By this time Theron's sermons, preached under that stony glare of
people to whom he owed money, had degenerated to a pitiful level of
commonplace. As a consequence, the attendance became once more
confined to the insufficient membership of the church, and the trustees
complained of grievously diminished receipts. When the Wares, grown
desperate, ventured upon the experiment of trading outside the bounds of
the congregation, the trustees complained again, this time peremptorily.

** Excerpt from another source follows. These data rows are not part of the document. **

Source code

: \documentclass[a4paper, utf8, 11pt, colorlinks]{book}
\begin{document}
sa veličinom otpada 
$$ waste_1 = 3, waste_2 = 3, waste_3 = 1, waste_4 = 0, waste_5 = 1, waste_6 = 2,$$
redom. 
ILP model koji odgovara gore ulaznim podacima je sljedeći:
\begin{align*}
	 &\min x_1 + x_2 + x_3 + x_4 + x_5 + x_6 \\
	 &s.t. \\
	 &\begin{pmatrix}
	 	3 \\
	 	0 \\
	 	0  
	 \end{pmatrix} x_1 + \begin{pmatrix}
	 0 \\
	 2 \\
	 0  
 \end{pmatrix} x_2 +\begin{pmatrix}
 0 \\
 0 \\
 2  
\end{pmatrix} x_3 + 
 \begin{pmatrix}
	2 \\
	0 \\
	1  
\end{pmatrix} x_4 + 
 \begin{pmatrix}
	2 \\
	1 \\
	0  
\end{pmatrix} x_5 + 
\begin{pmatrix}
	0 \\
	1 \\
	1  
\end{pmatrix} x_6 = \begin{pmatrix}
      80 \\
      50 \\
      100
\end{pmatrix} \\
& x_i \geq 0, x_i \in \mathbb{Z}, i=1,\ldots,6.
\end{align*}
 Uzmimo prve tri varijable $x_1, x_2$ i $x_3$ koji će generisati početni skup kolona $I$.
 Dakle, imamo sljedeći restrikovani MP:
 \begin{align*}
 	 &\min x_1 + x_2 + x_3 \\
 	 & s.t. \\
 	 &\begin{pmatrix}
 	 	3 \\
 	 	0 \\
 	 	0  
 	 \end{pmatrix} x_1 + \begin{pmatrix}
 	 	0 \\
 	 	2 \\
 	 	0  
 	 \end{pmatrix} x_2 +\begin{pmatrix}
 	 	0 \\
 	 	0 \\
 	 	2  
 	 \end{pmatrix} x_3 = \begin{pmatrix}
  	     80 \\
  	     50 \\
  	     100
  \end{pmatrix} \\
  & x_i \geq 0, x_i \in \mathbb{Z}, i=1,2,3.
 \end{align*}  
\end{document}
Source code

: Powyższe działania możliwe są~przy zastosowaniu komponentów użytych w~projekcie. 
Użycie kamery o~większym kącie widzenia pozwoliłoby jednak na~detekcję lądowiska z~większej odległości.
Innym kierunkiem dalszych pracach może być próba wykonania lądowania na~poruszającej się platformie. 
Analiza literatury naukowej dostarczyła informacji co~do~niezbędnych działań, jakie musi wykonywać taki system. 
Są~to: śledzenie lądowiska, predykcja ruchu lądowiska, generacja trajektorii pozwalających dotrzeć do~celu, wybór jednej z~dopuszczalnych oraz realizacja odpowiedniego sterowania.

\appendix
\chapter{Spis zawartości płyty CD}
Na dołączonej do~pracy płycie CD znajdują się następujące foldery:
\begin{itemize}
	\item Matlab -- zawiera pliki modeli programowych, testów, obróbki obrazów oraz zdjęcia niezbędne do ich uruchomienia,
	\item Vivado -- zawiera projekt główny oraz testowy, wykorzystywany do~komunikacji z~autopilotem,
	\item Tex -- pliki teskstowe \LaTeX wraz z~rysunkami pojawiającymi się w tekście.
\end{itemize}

Thus the second year dragged itself miserably to an end. Nor was
relief possible, because the Presiding Elder knew something of the
circumstances, and felt it his duty to send Theron back for a third
year, to pay his debts, and drain the cup of disciplinary medicine to
its dregs.

The worst has been told. Beginning in utter blackness, this third year,
in the second month, brought a change as welcome as it was unlooked for.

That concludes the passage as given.